Старухи, постояв еще пару минут, не спеша, стали расходится по домам. Неудавшиеся «похороны», и поминки с блинами, и клюквенным киселем, были отложены на неопределенное время.

Бригада копателей могил удалилась не солоно хлебавши, так и не упокоив еще не усопшее тело.

Старухи посчитали, что Балалайкина их предала. Не просто предала, а разрушила веру в нерушимую бабскую солидарность, и сбежала от тех, кто уже видел её «в гробу в белых тапочках».

Самая близкая подруга Танька Канониха, была удручена. Как самая близкая подруга, она с молодости знала о любовных пристрастиях Балалайкиной, и почти не удивилась такой новости. Но сейчас – в её возрасте – это был явный перебор.

Девка, квартирующая в хате Максимовны, подозрений вызывать не могла. Мало ли Балалайкина брала квартирантов и раньше из числа студентов, которые приезжали покорять сельхозугодия местного колхоза.
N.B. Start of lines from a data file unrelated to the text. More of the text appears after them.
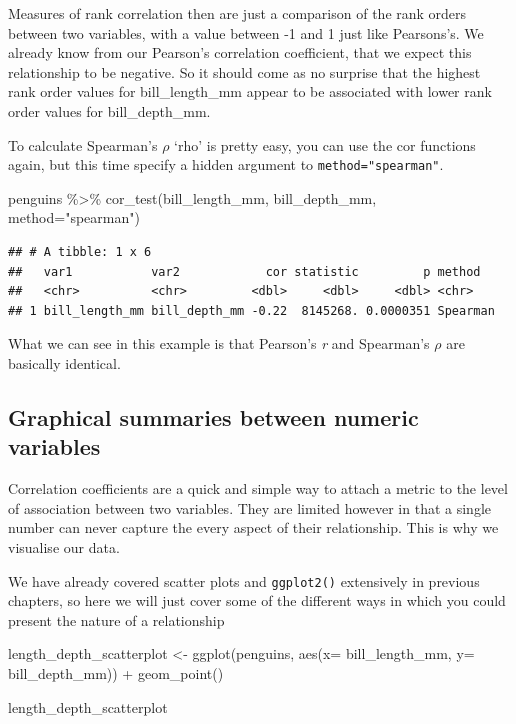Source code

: \documentclass[
]{book}
\newenvironment{Shaded}{\begin{snugshade}}{\end{snugshade}}
\newcommand{\AttributeTok}[1]{\textcolor[rgb]{0.77,0.63,0.00}{#1}}
\newcommand{\FunctionTok}[1]{\textcolor[rgb]{0.00,0.00,0.00}{#1}}
\newcommand{\NormalTok}[1]{#1}
\newcommand{\OtherTok}[1]{\textcolor[rgb]{0.56,0.35,0.01}{#1}}
\newcommand{\SpecialCharTok}[1]{\textcolor[rgb]{0.00,0.00,0.00}{#1}}
\newcommand{\StringTok}[1]{\textcolor[rgb]{0.31,0.60,0.02}{#1}}
\begin{document}
Measures of rank correlation then are just a comparison of the rank orders between two variables, with a value between -1 and 1 just like Pearsons's. We already know from our Pearson's correlation coefficient, that we expect this relationship to be negative. So it should come as no surprise that the highest rank order values for bill\_length\_mm appear to be associated with lower rank order values for bill\_depth\_mm.

To calculate Spearman's \(\rho\) `rho' is pretty easy, you can use the cor functions again, but this time specify a hidden argument to \texttt{method="spearman"}.

\begin{Shaded}
\begin{Highlighting}[]
\NormalTok{penguins }\SpecialCharTok{\%\textgreater{}\%} 
  \FunctionTok{cor\_test}\NormalTok{(bill\_length\_mm, bill\_depth\_mm, }\AttributeTok{method=}\StringTok{"spearman"}\NormalTok{)}
\end{Highlighting}
\end{Shaded}

\begin{verbatim}
## # A tibble: 1 x 6
##   var1           var2            cor statistic         p method  
##   <chr>          <chr>         <dbl>     <dbl>     <dbl> <chr>   
## 1 bill_length_mm bill_depth_mm -0.22  8145268. 0.0000351 Spearman
\end{verbatim}

What we can see in this example is that Pearson's \emph{r} and Spearman's \(\rho\) are basically identical.

\hypertarget{graphical-summaries-between-numeric-variables}{%
\subsection{Graphical summaries between numeric variables}\label{graphical-summaries-between-numeric-variables}}

Correlation coefficients are a quick and simple way to attach a metric to the level of association between two variables. They are limited however in that a single number can never capture the every aspect of their relationship. This is why we visualise our data.

We have already covered scatter plots and \texttt{ggplot2()} extensively in previous chapters, so here we will just cover some of the different ways in which you could present the nature of a relationship

\begin{Shaded}
\begin{Highlighting}[]
\NormalTok{length\_depth\_scatterplot }\OtherTok{\textless{}{-}} \FunctionTok{ggplot}\NormalTok{(penguins, }\FunctionTok{aes}\NormalTok{(}\AttributeTok{x=}\NormalTok{ bill\_length\_mm, }
                     \AttributeTok{y=}\NormalTok{ bill\_depth\_mm)) }\SpecialCharTok{+}
    \FunctionTok{geom\_point}\NormalTok{()}

\NormalTok{length\_depth\_scatterplot}
\end{Highlighting}
\end{Shaded}
\end{document}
Как только народ покинул двор, Машка с облегчением выдохнула. Присев на крыльцо, она горько заплакала, чувствуя, как случай с её омоложением, оторвал её от этого сердечного коллектива. В этот момент, вся её жизнь пролетела перед глазами, и она вспомнила каждую из этих старух, с которыми когда— то она бегала в сельский клуб на танцы и посиделки. Теперь их пути разделились. Было непонятно, каким образом она теперь должна жить. Вернувшись в дом, Максимовна сняла камень «молодырь», и посмотрела на него с какой – то душевной болью, стараясь разгадать не только его тайну, но и познать самую сущность.

 

«Ах, вот ты какой загадочный, « камень молодырь», – сказала она сама себе. В этот момент Максимовна еще раз взглянула на себя в зеркало, и увидела за своей спиной, появившийся из неоткуда образ гуманоидов. Они, молча, смотрели на неё бездонными черными глазами. Балалайкина резко обернулась. Но в хате никого не было. Страх холодным комом прокатился по телу от кончиков волос до самых пяток. Вновь она посмотрела на себя в зеркало, и вновь увидела себя в том виде, в котором она прибывала лет шестьдесят назад.
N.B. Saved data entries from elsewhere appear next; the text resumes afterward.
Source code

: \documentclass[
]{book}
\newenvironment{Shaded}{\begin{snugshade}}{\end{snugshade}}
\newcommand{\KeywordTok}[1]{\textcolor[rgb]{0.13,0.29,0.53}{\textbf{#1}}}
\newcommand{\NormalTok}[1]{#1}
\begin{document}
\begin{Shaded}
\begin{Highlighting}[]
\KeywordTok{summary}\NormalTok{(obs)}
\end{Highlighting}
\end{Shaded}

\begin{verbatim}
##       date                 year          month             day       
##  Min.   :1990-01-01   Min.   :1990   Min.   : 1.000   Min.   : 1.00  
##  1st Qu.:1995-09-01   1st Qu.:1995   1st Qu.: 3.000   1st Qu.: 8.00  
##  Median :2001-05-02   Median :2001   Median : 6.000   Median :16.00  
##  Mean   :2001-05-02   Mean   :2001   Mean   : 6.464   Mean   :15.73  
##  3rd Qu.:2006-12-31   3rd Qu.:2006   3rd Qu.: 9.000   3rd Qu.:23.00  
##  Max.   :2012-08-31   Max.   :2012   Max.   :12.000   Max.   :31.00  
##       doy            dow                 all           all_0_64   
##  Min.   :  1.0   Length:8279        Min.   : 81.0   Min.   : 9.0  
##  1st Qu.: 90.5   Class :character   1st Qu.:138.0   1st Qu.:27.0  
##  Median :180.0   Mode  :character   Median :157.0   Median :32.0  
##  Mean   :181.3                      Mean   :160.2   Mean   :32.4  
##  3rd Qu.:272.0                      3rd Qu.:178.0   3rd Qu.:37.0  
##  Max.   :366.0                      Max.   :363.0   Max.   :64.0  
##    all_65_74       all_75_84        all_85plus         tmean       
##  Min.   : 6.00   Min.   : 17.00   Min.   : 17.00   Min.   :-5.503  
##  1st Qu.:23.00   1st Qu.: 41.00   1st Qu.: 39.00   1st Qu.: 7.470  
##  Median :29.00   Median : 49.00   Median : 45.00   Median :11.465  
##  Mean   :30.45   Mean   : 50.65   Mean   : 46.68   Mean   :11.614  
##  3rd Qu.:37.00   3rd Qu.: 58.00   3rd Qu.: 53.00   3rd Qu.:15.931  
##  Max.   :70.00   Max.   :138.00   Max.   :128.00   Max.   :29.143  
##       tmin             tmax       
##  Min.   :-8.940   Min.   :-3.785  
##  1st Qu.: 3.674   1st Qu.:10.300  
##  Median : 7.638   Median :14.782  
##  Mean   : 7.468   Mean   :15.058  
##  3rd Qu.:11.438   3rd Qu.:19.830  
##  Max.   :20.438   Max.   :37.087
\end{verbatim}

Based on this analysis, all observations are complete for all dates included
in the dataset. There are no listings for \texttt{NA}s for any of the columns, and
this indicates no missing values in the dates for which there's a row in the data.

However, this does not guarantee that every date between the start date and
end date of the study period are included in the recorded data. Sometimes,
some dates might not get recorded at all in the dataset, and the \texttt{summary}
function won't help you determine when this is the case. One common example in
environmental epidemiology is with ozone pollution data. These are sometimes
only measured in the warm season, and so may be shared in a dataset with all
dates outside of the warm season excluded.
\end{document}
«Эх – маманя моя дорогая, а ведь хороша же я – черт побери! Такое тело и без мужицкой ласки пропадает», – сказала сама себе Максимовна, и потянулась до хруста шейных позвонков.

Истопив баню, Максимовна помылась, попарилась, как в былые годы. Испив горячего и крепкого чая, она устроилась на кровати, и принялась перебирать семейный архив. Вытащив из шкатулки «гробовые», документы, она разложила все это по мере надобности в дамскую сумочку времен Никиты Хрущева, и успокоив сердечную мышцу рюмочкой «рябины на коньяке», погрузилась в омут ночных грез.
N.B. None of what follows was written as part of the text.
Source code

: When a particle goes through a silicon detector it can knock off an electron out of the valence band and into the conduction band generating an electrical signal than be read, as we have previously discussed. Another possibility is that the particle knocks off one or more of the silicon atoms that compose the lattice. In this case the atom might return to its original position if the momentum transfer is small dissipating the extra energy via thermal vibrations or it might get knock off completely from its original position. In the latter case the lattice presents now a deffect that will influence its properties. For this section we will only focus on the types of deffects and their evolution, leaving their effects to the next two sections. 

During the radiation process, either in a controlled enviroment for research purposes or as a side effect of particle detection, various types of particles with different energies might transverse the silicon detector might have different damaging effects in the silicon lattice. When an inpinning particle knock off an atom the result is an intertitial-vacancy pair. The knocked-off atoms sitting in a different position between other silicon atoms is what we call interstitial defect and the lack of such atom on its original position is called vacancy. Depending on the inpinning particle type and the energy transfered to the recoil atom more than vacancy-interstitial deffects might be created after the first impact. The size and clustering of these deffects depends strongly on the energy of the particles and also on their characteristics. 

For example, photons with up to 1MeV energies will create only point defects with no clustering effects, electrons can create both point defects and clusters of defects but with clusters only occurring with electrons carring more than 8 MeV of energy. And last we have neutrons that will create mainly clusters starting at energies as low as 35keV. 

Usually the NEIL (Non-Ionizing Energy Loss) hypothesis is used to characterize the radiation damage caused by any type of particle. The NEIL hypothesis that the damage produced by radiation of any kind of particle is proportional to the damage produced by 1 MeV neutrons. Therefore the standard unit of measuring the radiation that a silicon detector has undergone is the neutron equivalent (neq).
Выкинув подобный фортель, её жизнь не могла дальше продолжаться в том же русле немощной старухи. Надо было как – то кардинально изменить образ до неузнаваемости, и принять тот вид, который бы более соответствовал реалиям современной жизни.

Как обычно в четверг, в районном городке, был день большого базара. Народу на это мероприятие собиралось всегда великое множество. Яблоку было упасть некуда.

За годы старости, Машка отвыкла от подобных мест, и все ей было в диковинку. Она заметила, что никому нет дела до какой—то двадцатилетней девчонки, кроме местных молодых мужчин, которые не сводили с неё глаз, удивляясь её старинным и затрапезным нарядам. На данном этапе жизни Марию Балалайкину проблема мужчин пока еще не очень остро волновала. Она просто хотела жить – жить на всю катушку. Хотела учиться, чтобы раз и навсегда покончить с деревенским образом мышления, которое все её годы сформировал в её характере особый алгоритм поведения. Прожив на этом свете больше восьмидесяти лет, она была настолько искушенной в делах амурных, что до молекул знала коварство мужиков.

ГЛАВА ЧЕТВЕРТАЯ

ВОЗВРАЩЕНИЕ

Пришельцы – как позже прозовут в народе инопланетян с планеты «Нубира», появились в деревне нежданно и негаданно. Обычно, так появляются скупщики антиквариата и икон в период перемен в государственном обустройстве, или представители налоговых служб, в поисках народных заначек.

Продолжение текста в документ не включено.